> **ABOUT THIS TASK**
Only a slice of the listing below is wanted. Retype the lines from the one containing "réflexion. Il ne" through the one containing "fonction constante sur", exactly, both ends included.

◇ ◇ ◇ ◇

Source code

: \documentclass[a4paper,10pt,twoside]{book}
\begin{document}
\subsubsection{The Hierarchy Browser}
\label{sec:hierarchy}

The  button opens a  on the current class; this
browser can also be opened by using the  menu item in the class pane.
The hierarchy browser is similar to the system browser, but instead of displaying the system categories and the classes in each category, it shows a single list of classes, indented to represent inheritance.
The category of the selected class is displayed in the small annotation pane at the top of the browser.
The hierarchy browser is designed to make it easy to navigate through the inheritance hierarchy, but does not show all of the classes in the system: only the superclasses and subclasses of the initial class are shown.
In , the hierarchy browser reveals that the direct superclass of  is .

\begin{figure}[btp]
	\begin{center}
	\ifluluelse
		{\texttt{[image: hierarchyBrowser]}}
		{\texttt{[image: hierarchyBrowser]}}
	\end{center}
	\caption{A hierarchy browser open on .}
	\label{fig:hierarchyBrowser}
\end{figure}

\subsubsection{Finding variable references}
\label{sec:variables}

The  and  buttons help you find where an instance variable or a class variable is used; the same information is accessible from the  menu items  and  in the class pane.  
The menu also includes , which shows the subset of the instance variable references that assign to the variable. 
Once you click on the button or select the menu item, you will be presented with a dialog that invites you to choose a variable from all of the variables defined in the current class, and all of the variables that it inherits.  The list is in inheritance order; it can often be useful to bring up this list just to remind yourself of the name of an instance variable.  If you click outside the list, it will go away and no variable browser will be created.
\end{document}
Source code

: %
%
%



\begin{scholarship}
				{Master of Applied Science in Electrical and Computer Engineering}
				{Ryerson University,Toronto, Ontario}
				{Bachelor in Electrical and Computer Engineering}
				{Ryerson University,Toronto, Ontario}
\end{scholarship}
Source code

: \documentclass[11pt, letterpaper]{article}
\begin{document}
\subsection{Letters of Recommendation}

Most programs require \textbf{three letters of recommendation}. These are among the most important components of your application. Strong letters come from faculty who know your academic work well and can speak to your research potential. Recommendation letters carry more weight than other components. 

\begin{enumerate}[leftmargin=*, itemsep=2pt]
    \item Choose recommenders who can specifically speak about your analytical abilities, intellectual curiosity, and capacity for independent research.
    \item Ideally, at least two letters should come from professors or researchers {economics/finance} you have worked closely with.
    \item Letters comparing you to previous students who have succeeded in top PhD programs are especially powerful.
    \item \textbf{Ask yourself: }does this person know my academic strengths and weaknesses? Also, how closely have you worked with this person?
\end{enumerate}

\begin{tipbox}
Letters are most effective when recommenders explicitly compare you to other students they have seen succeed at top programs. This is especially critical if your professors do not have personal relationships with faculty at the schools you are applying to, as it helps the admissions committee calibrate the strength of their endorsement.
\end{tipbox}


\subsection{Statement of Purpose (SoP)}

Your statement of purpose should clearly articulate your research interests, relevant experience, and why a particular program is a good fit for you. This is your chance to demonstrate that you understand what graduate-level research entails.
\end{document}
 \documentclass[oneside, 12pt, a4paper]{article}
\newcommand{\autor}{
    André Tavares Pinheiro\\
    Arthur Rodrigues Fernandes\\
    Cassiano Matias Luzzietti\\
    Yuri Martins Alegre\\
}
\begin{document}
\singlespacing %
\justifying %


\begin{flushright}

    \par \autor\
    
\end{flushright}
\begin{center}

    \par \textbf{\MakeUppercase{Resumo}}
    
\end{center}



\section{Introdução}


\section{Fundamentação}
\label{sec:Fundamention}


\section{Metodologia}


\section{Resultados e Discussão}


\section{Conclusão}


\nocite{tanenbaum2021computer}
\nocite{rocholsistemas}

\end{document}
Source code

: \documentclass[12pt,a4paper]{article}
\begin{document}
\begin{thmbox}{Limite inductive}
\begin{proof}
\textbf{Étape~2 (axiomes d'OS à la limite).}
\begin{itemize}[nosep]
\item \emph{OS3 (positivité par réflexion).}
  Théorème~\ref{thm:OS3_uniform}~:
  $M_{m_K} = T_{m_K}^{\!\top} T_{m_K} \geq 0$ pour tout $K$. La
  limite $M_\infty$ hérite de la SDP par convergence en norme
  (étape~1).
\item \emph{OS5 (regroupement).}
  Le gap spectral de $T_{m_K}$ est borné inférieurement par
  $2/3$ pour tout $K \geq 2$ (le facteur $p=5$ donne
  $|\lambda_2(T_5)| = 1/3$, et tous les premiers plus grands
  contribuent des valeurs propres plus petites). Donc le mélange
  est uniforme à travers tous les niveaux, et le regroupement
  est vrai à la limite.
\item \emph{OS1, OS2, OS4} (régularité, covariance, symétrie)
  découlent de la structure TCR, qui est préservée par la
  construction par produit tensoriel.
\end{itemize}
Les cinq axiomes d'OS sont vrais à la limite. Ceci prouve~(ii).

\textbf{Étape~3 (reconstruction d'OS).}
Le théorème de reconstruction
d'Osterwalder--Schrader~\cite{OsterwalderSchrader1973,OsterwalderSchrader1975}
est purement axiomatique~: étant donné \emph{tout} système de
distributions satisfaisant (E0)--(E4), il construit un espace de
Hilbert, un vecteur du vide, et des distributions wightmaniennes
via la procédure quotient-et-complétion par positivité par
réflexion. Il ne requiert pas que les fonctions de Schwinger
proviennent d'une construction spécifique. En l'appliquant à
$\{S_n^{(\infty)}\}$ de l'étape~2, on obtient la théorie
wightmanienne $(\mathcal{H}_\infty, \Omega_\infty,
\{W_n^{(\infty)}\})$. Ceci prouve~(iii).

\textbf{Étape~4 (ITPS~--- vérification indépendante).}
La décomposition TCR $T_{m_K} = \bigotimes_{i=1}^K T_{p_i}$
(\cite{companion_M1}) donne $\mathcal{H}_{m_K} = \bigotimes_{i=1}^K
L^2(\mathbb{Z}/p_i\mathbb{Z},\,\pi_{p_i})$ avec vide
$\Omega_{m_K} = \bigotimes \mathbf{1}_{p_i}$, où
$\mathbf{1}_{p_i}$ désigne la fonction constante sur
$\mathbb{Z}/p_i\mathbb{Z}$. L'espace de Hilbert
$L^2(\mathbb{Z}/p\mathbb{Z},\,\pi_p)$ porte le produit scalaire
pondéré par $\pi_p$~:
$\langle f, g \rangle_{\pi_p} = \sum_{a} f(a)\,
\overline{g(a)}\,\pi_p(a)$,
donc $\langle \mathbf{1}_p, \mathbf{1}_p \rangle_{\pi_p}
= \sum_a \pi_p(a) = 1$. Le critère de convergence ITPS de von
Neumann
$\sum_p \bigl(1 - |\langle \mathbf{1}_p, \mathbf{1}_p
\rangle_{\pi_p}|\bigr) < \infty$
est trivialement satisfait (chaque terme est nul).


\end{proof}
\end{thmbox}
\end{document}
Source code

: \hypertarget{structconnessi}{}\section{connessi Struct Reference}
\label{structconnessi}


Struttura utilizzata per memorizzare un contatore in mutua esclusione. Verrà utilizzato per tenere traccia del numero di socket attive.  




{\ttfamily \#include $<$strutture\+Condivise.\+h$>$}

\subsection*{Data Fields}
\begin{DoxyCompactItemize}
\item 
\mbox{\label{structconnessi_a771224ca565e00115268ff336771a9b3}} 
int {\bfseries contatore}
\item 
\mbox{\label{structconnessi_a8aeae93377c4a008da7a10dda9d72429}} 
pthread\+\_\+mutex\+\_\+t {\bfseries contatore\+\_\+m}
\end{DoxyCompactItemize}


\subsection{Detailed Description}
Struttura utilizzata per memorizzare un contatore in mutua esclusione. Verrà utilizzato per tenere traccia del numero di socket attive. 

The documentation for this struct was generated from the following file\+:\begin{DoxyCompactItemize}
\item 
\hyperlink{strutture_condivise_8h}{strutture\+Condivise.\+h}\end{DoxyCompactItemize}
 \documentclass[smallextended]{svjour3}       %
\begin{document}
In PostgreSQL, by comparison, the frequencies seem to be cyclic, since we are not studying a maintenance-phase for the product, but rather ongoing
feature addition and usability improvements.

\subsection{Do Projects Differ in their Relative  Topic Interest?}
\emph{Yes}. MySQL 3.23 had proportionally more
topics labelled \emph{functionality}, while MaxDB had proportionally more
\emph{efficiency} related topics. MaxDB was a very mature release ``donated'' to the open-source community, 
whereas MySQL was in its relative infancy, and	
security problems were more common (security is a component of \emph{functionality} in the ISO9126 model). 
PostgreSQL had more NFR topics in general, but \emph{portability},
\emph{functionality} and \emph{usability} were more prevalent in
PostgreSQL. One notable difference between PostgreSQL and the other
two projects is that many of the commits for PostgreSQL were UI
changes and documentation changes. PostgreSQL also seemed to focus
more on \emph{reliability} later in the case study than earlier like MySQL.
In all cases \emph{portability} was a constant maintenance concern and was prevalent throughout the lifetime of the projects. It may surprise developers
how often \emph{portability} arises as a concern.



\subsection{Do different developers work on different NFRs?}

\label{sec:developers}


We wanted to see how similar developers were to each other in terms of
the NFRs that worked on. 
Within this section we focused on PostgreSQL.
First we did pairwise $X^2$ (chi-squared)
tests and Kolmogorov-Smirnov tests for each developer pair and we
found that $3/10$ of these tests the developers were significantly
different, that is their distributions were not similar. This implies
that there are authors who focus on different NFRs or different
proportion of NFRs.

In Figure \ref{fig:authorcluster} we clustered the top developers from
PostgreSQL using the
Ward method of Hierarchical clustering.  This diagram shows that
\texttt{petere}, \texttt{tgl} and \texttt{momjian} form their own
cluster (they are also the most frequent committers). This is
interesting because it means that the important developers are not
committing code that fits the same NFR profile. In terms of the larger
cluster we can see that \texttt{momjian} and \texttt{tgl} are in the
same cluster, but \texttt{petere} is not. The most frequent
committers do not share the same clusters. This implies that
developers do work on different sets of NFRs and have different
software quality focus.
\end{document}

◇ ◇ ◇ ◇

> **RESPONSE BELOW**
réflexion. Il ne requiert pas que les fonctions de Schwinger
proviennent d'une construction spécifique. En l'appliquant à
$\{S_n^{(\infty)}\}$ de l'étape~2, on obtient la théorie
wightmanienne $(\mathcal{H}_\infty, \Omega_\infty,
\{W_n^{(\infty)}\})$. Ceci prouve~(iii).

\textbf{Étape~4 (ITPS~--- vérification indépendante).}
La décomposition TCR $T_{m_K} = \bigotimes_{i=1}^K T_{p_i}$
(\cite{companion_M1}) donne $\mathcal{H}_{m_K} = \bigotimes_{i=1}^K
L^2(\mathbb{Z}/p_i\mathbb{Z},\,\pi_{p_i})$ avec vide
$\Omega_{m_K} = \bigotimes \mathbf{1}_{p_i}$, où
$\mathbf{1}_{p_i}$ désigne la fonction constante sur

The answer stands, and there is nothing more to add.